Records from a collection
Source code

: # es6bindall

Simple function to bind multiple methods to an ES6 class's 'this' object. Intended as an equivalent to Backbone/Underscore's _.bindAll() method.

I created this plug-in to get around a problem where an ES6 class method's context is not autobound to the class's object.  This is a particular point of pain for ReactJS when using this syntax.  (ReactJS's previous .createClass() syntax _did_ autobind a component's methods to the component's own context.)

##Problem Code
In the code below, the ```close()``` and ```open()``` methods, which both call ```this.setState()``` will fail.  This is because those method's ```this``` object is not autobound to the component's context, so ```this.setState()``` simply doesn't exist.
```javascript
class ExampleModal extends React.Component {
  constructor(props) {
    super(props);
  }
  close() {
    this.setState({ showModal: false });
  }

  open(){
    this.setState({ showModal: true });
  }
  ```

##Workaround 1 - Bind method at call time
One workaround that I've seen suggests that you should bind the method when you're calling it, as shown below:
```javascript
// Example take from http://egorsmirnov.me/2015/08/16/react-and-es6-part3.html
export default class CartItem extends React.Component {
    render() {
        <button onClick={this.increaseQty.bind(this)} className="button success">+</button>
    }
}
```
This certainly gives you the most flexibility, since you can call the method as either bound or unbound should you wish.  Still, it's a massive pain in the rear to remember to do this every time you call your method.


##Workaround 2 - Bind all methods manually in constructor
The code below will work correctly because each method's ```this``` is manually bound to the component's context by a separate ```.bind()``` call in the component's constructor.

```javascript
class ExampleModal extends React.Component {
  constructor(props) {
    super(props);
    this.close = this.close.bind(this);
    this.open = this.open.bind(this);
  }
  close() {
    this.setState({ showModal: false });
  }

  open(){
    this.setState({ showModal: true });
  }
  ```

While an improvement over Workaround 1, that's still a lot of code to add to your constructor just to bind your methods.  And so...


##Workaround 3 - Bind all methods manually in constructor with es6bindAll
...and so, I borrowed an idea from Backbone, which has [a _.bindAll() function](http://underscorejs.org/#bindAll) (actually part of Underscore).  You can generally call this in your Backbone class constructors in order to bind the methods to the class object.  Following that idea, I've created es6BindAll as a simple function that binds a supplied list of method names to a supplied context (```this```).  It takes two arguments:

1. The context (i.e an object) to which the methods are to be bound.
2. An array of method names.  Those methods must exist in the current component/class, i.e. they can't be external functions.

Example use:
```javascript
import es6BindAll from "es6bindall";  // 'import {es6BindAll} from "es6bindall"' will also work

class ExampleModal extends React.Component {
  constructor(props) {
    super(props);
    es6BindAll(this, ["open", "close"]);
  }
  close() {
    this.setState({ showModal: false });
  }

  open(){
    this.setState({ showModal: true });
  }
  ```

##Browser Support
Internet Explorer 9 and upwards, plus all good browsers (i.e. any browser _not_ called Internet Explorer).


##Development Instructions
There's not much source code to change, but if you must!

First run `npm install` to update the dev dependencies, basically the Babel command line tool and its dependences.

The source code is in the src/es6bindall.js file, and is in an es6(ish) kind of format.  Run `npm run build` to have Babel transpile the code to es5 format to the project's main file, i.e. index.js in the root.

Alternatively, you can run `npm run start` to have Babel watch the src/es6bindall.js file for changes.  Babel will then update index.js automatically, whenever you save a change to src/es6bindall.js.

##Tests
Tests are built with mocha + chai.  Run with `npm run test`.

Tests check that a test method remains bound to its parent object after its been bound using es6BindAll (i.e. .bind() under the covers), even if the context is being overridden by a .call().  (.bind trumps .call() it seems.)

DIRECTIONS => Show the lines in the entries above that include the string "file".

YOUR SOLUTION =>
The source code is in the src/es6bindall.js file, and is in an es6(ish) kind of format.  Run `npm run build` to have Babel transpile the code to es5 format to the project's main file, i.e. index.js in the root.
Alternatively, you can run `npm run start` to have Babel watch the src/es6bindall.js file for changes.  Babel will then update index.js automatically, whenever you save a change to src/es6bindall.js.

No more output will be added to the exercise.